Let’s Get Real About Culture, What Does Your Organization Truly Value?

Think about your organization’s culture. What does your organization truly value?

I’m not asking what your strategic plan lists as your top goals. I’m also not referring to what senior leaders say are important initiatives. True, these may all be the same things; however, there is often a gap (sometimes a big one) between what the organization ‘says’ it truly values and what the organization ‘truly’ values.

Let me share a couple of examples…

Imagine that it is 1998 and you are sitting in a conference room holding a meeting with your colleagues. The session has been in full swing for two solid hours and everyone is in need of a much-deserved break. A suggestion is made to adjourn for 15 minutes and all eagerly agree. Some scurry to the restroom and others opt to run back to their workspace to check email.

Why did they go back to their workspace?

That’s where they would find their computers and the much-treasured email. You return to your desk and discover that during the two hours of conference room time, six emails have arrived in your inbox. You quickly read and respond to each and hustle back to the conference room.
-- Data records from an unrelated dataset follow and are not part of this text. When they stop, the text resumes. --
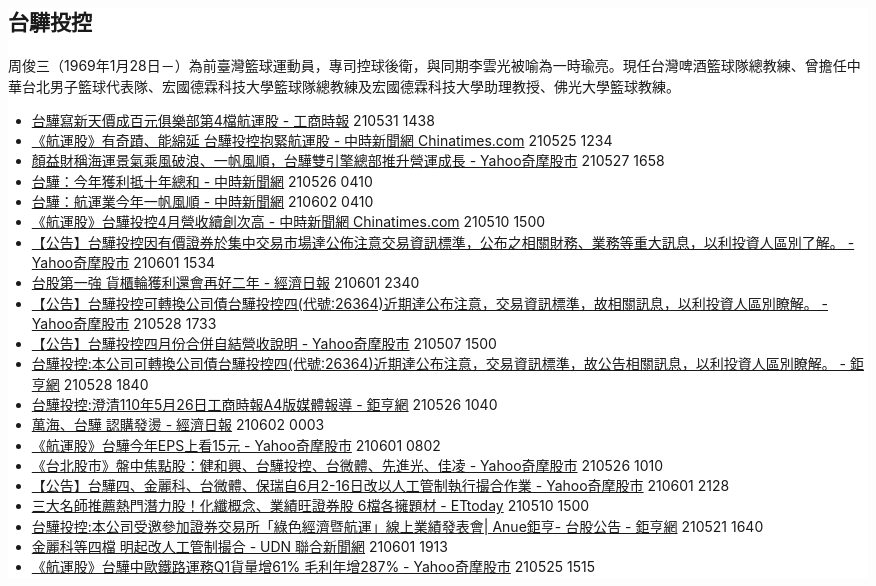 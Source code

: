 ## 台驊投控

周俊三（1969年1月28日－）為前臺灣籃球運動員，專司控球後衛，與同期李雲光被喻為一時瑜亮。現任台灣啤酒籃球隊總教練、曾擔任中華台北男子籃球代表隊、宏國德霖科技大學籃球隊總教練及宏國德霖科技大學助理教授、佛光大學籃球教練。
- [台驊寫新天價成百元俱樂部第4檔航運股 - 工商時報](https://ctee.com.tw/news/stock/467852.html "台驊寫新天價成百元俱樂部第4檔航運股 - 工商時報") 210531 1438
- [《航運股》有奇蹟、能綿延 台驊投控抱緊航運股 - 中時新聞網 Chinatimes.com](https://www.chinatimes.com/realtimenews/20210525002686-260410 "《航運股》有奇蹟、能綿延 台驊投控抱緊航運股 - 中時新聞網 Chinatimes.com") 210525 1234
- [顏益財稱海運景氣乘風破浪、一帆風順，台驊雙引擎總部推升營運成長 - Yahoo奇摩股市](https://tw.stock.yahoo.com/news/%E9%A1%8F%E7%9B%8A%E8%B2%A1%E7%A8%B1%E6%B5%B7%E9%81%8B%E6%99%AF%E6%B0%A3%E4%B9%98%E9%A2%A8%E7%A0%B4%E6%B5%AA-%E5%B8%86%E9%A2%A8%E9%A0%86-%E5%8F%B0%E9%A9%8A%E9%9B%99%E5%BC%95%E6%93%8E%E7%B8%BD%E9%83%A8%E6%8E%A8%E5%8D%87%E7%87%9F%E9%81%8B%E6%88%90%E9%95%B7-085819508.html "顏益財稱海運景氣乘風破浪、一帆風順，台驊雙引擎總部推升營運成長 - Yahoo奇摩股市") 210527 1658
- [台驊：今年獲利抵十年總和 - 中時新聞網](https://www.chinatimes.com/newspapers/20210526000123-260202 "台驊：今年獲利抵十年總和 - 中時新聞網") 210526 0410
- [台驊：航運業今年一帆風順 - 中時新聞網](https://www.chinatimes.com/newspapers/20210602000120-260202 "台驊：航運業今年一帆風順 - 中時新聞網") 210602 0410
- [《航運股》台驊投控4月營收續創次高 - 中時新聞網 Chinatimes.com](https://www.chinatimes.com/realtimenews/20210510000946-260410 "《航運股》台驊投控4月營收續創次高 - 中時新聞網 Chinatimes.com") 210510 1500
- [【公告】台驊投控因有價證券於集中交易市場達公佈注意交易資訊標準，公布之相關財務、業務等重大訊息，以利投資人區別了解。 - Yahoo奇摩股市](https://tw.stock.yahoo.com/news/%E5%85%AC%E5%91%8A-%E5%8F%B0%E9%A9%8A%E6%8A%95%E6%8E%A7%E5%9B%A0%E6%9C%89%E5%83%B9%E8%AD%89%E5%88%B8%E6%96%BC%E9%9B%86%E4%B8%AD%E4%BA%A4%E6%98%93%E5%B8%82%E5%A0%B4%E9%81%94%E5%85%AC%E4%BD%88%E6%B3%A8%E6%84%8F%E4%BA%A4%E6%98%93%E8%B3%87%E8%A8%8A%E6%A8%99%E6%BA%96-%E5%85%AC%E5%B8%83%E4%B9%8B%E7%9B%B8%E9%97%9C%E8%B2%A1%E5%8B%99-%E6%A5%AD%E5%8B%99%E7%AD%89%E9%87%8D%E5%A4%A7%E8%A8%8A%E6%81%AF-%E4%BB%A5%E5%88%A9%E6%8A%95%E8%B3%87%E4%BA%BA%E5%8D%80%E5%88%A5%E4%BA%86%E8%A7%A3-073411192.html "【公告】台驊投控因有價證券於集中交易市場達公佈注意交易資訊標準，公布之相關財務、業務等重大訊息，以利投資人區別了解。 - Yahoo奇摩股市") 210601 1534
- [台股第一強 貨櫃輪獲利還會再好二年 - 經濟日報](https://money.udn.com/money/story/5607/5502042 "台股第一強 貨櫃輪獲利還會再好二年 - 經濟日報") 210601 2340
- [【公告】台驊投控可轉換公司債台驊投控四(代號:26364)近期達公布注意，交易資訊標準，故相關訊息，以利投資人區別瞭解。 - Yahoo奇摩股市](https://tw.stock.yahoo.com/news/%E5%85%AC%E5%91%8A-%E5%8F%B0%E9%A9%8A%E6%8A%95%E6%8E%A7%E5%8F%AF%E8%BD%89%E6%8F%9B%E5%85%AC%E5%8F%B8%E5%82%B5%E5%8F%B0%E9%A9%8A%E6%8A%95%E6%8E%A7%E5%9B%9B-%E4%BB%A3%E8%99%9F-26364-%E8%BF%91%E6%9C%9F%E9%81%94%E5%85%AC%E5%B8%83%E6%B3%A8%E6%84%8F-093340734.html "【公告】台驊投控可轉換公司債台驊投控四(代號:26364)近期達公布注意，交易資訊標準，故相關訊息，以利投資人區別瞭解。 - Yahoo奇摩股市") 210528 1733
- [【公告】台驊投控四月份合併自結營收說明 - Yahoo奇摩股市](https://tw.stock.yahoo.com/news/%E5%85%AC%E5%91%8A-%E5%8F%B0%E9%A9%8A%E6%8A%95%E6%8E%A7%E5%9B%9B%E6%9C%88%E4%BB%BD%E5%90%88%E4%BD%B5%E8%87%AA%E7%B5%90%E7%87%9F%E6%94%B6%E8%AA%AA%E6%98%8E-095327935.html "【公告】台驊投控四月份合併自結營收說明 - Yahoo奇摩股市") 210507 1500
- [台驊投控:本公司可轉換公司債台驊投控四(代號:26364)近期達公布注意，交易資訊標準，故公告相關訊息，以利投資人區別瞭解。 - 鉅亨網](https://news.cnyes.com/news/id/4653292 "台驊投控:本公司可轉換公司債台驊投控四(代號:26364)近期達公布注意，交易資訊標準，故公告相關訊息，以利投資人區別瞭解。 - 鉅亨網") 210528 1840
- [台驊投控:澄清110年5月26日工商時報A4版媒體報導 - 鉅亨網](https://news.cnyes.com/news/id/4652056 "台驊投控:澄清110年5月26日工商時報A4版媒體報導 - 鉅亨網") 210526 1040
- [萬海、台驊 認購發燙 - 經濟日報](https://money.udn.com/money/story/5739/5501569 "萬海、台驊 認購發燙 - 經濟日報") 210602 0003
- [《航運股》台驊今年EPS上看15元 - Yahoo奇摩股市](https://tw.stock.yahoo.com/news/%E8%88%AA%E9%81%8B%E8%82%A1-%E5%8F%B0%E9%A9%8A%E4%BB%8A%E5%B9%B4eps%E4%B8%8A%E7%9C%8B15%E5%85%83-000226487.html?bcmt=1 "《航運股》台驊今年EPS上看15元 - Yahoo奇摩股市") 210601 0802
- [《台北股市》盤中焦點股：健和興、台驊投控、台微體、先進光、佳凌 - Yahoo奇摩股市](https://tw.stock.yahoo.com/news/%E5%8F%B0%E5%8C%97%E8%82%A1%E5%B8%82-%E7%9B%A4%E4%B8%AD%E7%84%A6%E9%BB%9E%E8%82%A1-%E5%81%A5%E5%92%8C%E8%88%88-%E5%8F%B0%E9%A9%8A%E6%8A%95%E6%8E%A7-%E5%8F%B0%E5%BE%AE%E9%AB%94-021005248.html "《台北股市》盤中焦點股：健和興、台驊投控、台微體、先進光、佳凌 - Yahoo奇摩股市") 210526 1010
- [【公告】台驊四、金麗科、台微體、保瑞自6月2-16日改以人工管制執行撮合作業 - Yahoo奇摩股市](https://tw.stock.yahoo.com/news/%E5%85%AC%E5%91%8A-%E5%8F%B0%E9%A9%8A%E5%9B%9B-%E9%87%91%E9%BA%97%E7%A7%91-%E5%8F%B0%E5%BE%AE%E9%AB%94-%E4%BF%9D%E7%91%9E%E8%87%AA6%E6%9C%882-132854319.html?bcmt=1 "【公告】台驊四、金麗科、台微體、保瑞自6月2-16日改以人工管制執行撮合作業 - Yahoo奇摩股市") 210601 2128
- [三大名師推薦熱門潛力股！化纖概念、業績旺證券股 6檔各擁題材 - ETtoday](https://finance.ettoday.net/news/1978576 "三大名師推薦熱門潛力股！化纖概念、業績旺證券股 6檔各擁題材 - ETtoday") 210510 1500
- [台驊投控:本公司受邀參加證券交易所「綠色經濟暨航運」線上業績發表會| Anue鉅亨- 台股公告 - 鉅亨網](https://news.cnyes.com/news/id/4650550 "台驊投控:本公司受邀參加證券交易所「綠色經濟暨航運」線上業績發表會| Anue鉅亨- 台股公告 - 鉅亨網") 210521 1640
- [金麗科等四檔 明起改人工管制撮合 - UDN 聯合新聞網](https://udn.com/news/story/7239/5501488?from=udn-ch1_breaknews-1-cate6-news "金麗科等四檔 明起改人工管制撮合 - UDN 聯合新聞網") 210601 1913
- [《航運股》台驊中歐鐵路運務Q1貨量增61% 毛利年增287% - Yahoo奇摩股市](https://tw.stock.yahoo.com/news/%E8%88%AA%E9%81%8B%E8%82%A1-%E5%8F%B0%E9%A9%8A%E4%B8%AD%E6%AD%90%E9%90%B5%E8%B7%AF%E9%81%8B%E5%8B%99q1%E8%B2%A8%E9%87%8F%E5%A2%9E61-%E6%AF%9B%E5%88%A9%E5%B9%B4%E5%A2%9E287-071515572.html "《航運股》台驊中歐鐵路運務Q1貨量增61% 毛利年增287% - Yahoo奇摩股市") 210525 1515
As you settle into your seat, you mention to your colleagues that you received six emails that morning. Not surprisingly, your co-workers are impressed that you had received so much electronic correspondence in just two hours. That is until a co-worker mentions that she had received 10 emails during the same timeframe. The attention and adulation quickly turn to her.

What’s the point?

In the early days, emails brought bragging rights. In turn, merely counting the number of emails received drove the behavior of some. Never mind if there was anything of value in the messages. Forget the important stuff we were discussing in the meeting – the emails were driving behavior!

Today, most of us get hundreds of emails a day and thousands per week. They follow us everywhere we go – no longer restricted to the boxy computer at the office. The supply is high – demand is low – value is in the tank.

The emails in the past represent a form of organizational currency. People in the organization saw them as valuable. Acquiring them drove behavior that was rewarded and reinforced.

Often times, what is rewarded lines up with what truly matters. Other times, that’s not the case.

Here’s another example…

I once worked at a place where a few items went missing from desks in the headquarters building. The leadership decided to address the situation by adding a sign-in roster at the front desk for all employees to enter their names into during after duty hours.

Every week, an executive (yes, an executive) would go through the book to see who came in and out of the office in the evenings and weekends. People figured this out and started to show up during their time off just to put their names in the book and let the boss know they were there. Signing the book became a organizational currency. Ridiculous? Of course – nonetheless, the smart folks that worked there did it anyway.

Consider your organization:

  • What’s your organization’s currency?
  • What do people in your organization TRULY value?
  • What is being rewarded and reinforced?
  • Think about the things that people count and brag about. Are they important items that drive goals that matter or are they trivial things with little true value?

Explain this story to a few people in your workplace and ask them to tell you what the current organizational currency is in your organization. You might be surprised!